Théorème vivant

Le 23 août 2012  - Ecrit par  Aurélien Alvarez Voir les commentaires (7)

« On me demande souvent à quoi ressemble la vie d’un chercheur, d’un mathématicien, de quoi est fait notre quotidien, comment s’écrit notre œuvre. C’est à cette question que le présent ouvrage tente de répondre. »

Ces jours-ci, peut-être aujourd’hui, sort aux éditions Grasset un récit intitulé Théorème vivant. De quoi s’agit-il ? Laissons parler son auteur, Cédric Villani, bien connu sur ce site, et presque partout dans le monde ;-).

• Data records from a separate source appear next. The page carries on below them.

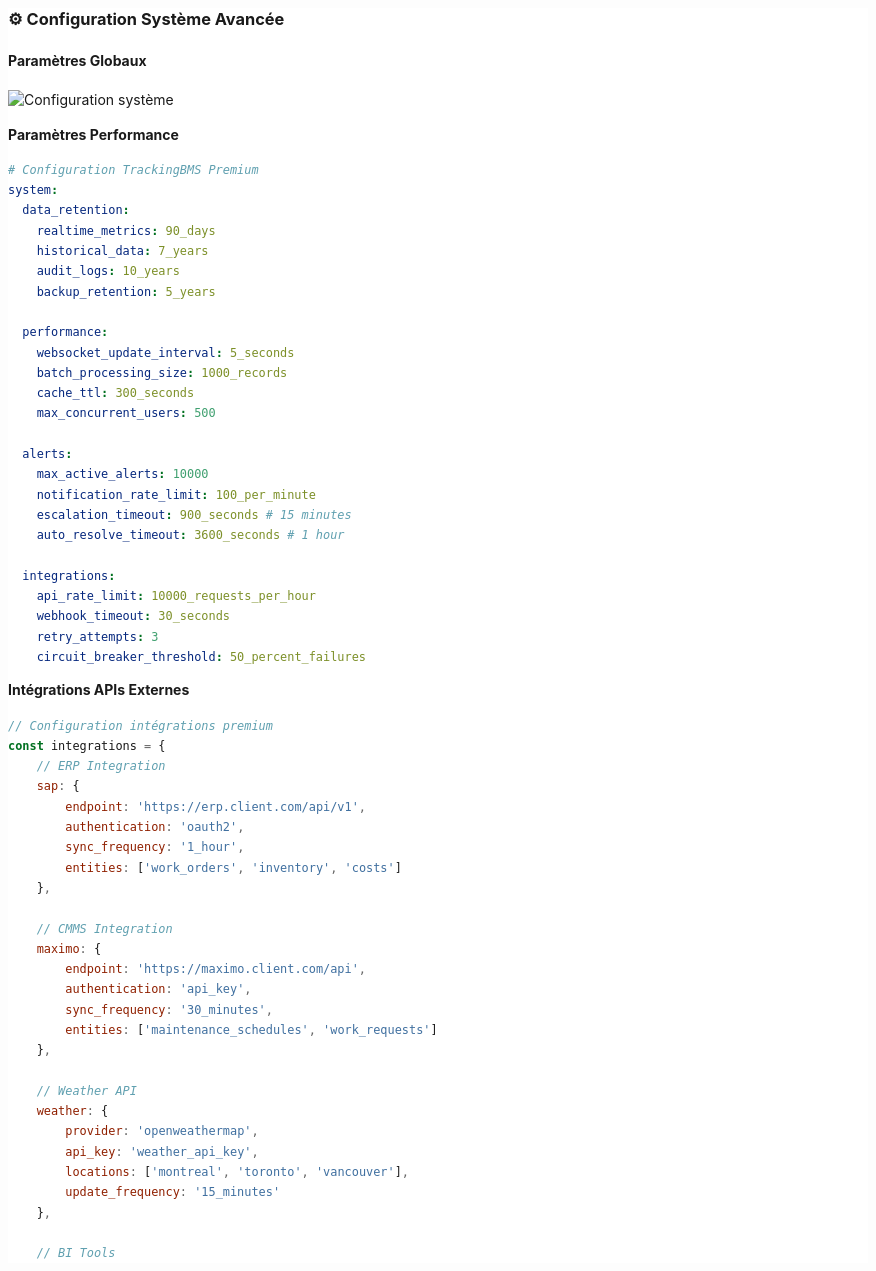 ### ⚙️ Configuration Système Avancée

#### Paramètres Globaux

![Configuration système](assets/system-configuration.png)

**Paramètres Performance**
```yaml
# Configuration TrackingBMS Premium
system:
  data_retention:
    realtime_metrics: 90_days
    historical_data: 7_years  
    audit_logs: 10_years
    backup_retention: 5_years
    
  performance:
    websocket_update_interval: 5_seconds
    batch_processing_size: 1000_records
    cache_ttl: 300_seconds
    max_concurrent_users: 500
    
  alerts:
    max_active_alerts: 10000
    notification_rate_limit: 100_per_minute
    escalation_timeout: 900_seconds # 15 minutes
    auto_resolve_timeout: 3600_seconds # 1 hour
    
  integrations:
    api_rate_limit: 10000_requests_per_hour
    webhook_timeout: 30_seconds
    retry_attempts: 3
    circuit_breaker_threshold: 50_percent_failures
```

**Intégrations APIs Externes**
```javascript
// Configuration intégrations premium
const integrations = {
    // ERP Integration
    sap: {
        endpoint: 'https://erp.client.com/api/v1',
        authentication: 'oauth2',
        sync_frequency: '1_hour',
        entities: ['work_orders', 'inventory', 'costs']
    },
    
    // CMMS Integration  
    maximo: {
        endpoint: 'https://maximo.client.com/api',
        authentication: 'api_key',
        sync_frequency: '30_minutes',
        entities: ['maintenance_schedules', 'work_requests']
    },
    
    // Weather API
    weather: {
        provider: 'openweathermap',
        api_key: 'weather_api_key',
        locations: ['montreal', 'toronto', 'vancouver'],
        update_frequency: '15_minutes'
    },
    
    // BI Tools
```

« Le récit suit la genèse d’une avancée mathématique, depuis le moment où l’on décide de se lancer dans l’aventure, jusqu’à celui où l’article annonçant le nouveau résultat - le nouveau théorème - est accepté pour publication dans une revue internationale. Entre ces deux instants, la quête des chercheurs, loin de suivre une trajectoire rectiligne, s’inscrit dans un long chemin tout en rebonds et en méandres, comme il arrive souvent dans la vie. »

Voici une petite vidéo de publicité où Cédric nous donne envie de lire son livre :

Pour vous donner un avant-goût, voici le début du chapitre 1, tel qu’on le trouve sur le site de l’éditeur.

Lyon, le 23 mars 2008

Un dimanche à 13 heures ; le laboratoire serait désert, s’il n’y avait deux mathématiciens affairés. Un rendez-vous intime pour une séance de travail au calme, dans le bureau que j’occupe depuis huit ans au troisième étage de l’Ecole normale supérieure de Lyon.
Assis dans un fauteuil confortable, je tapote énergiquement sur le large bureau, les doigts déployés telles les pattes d’une araignée, comme mon professeur de piano m’y a entraîné jadis.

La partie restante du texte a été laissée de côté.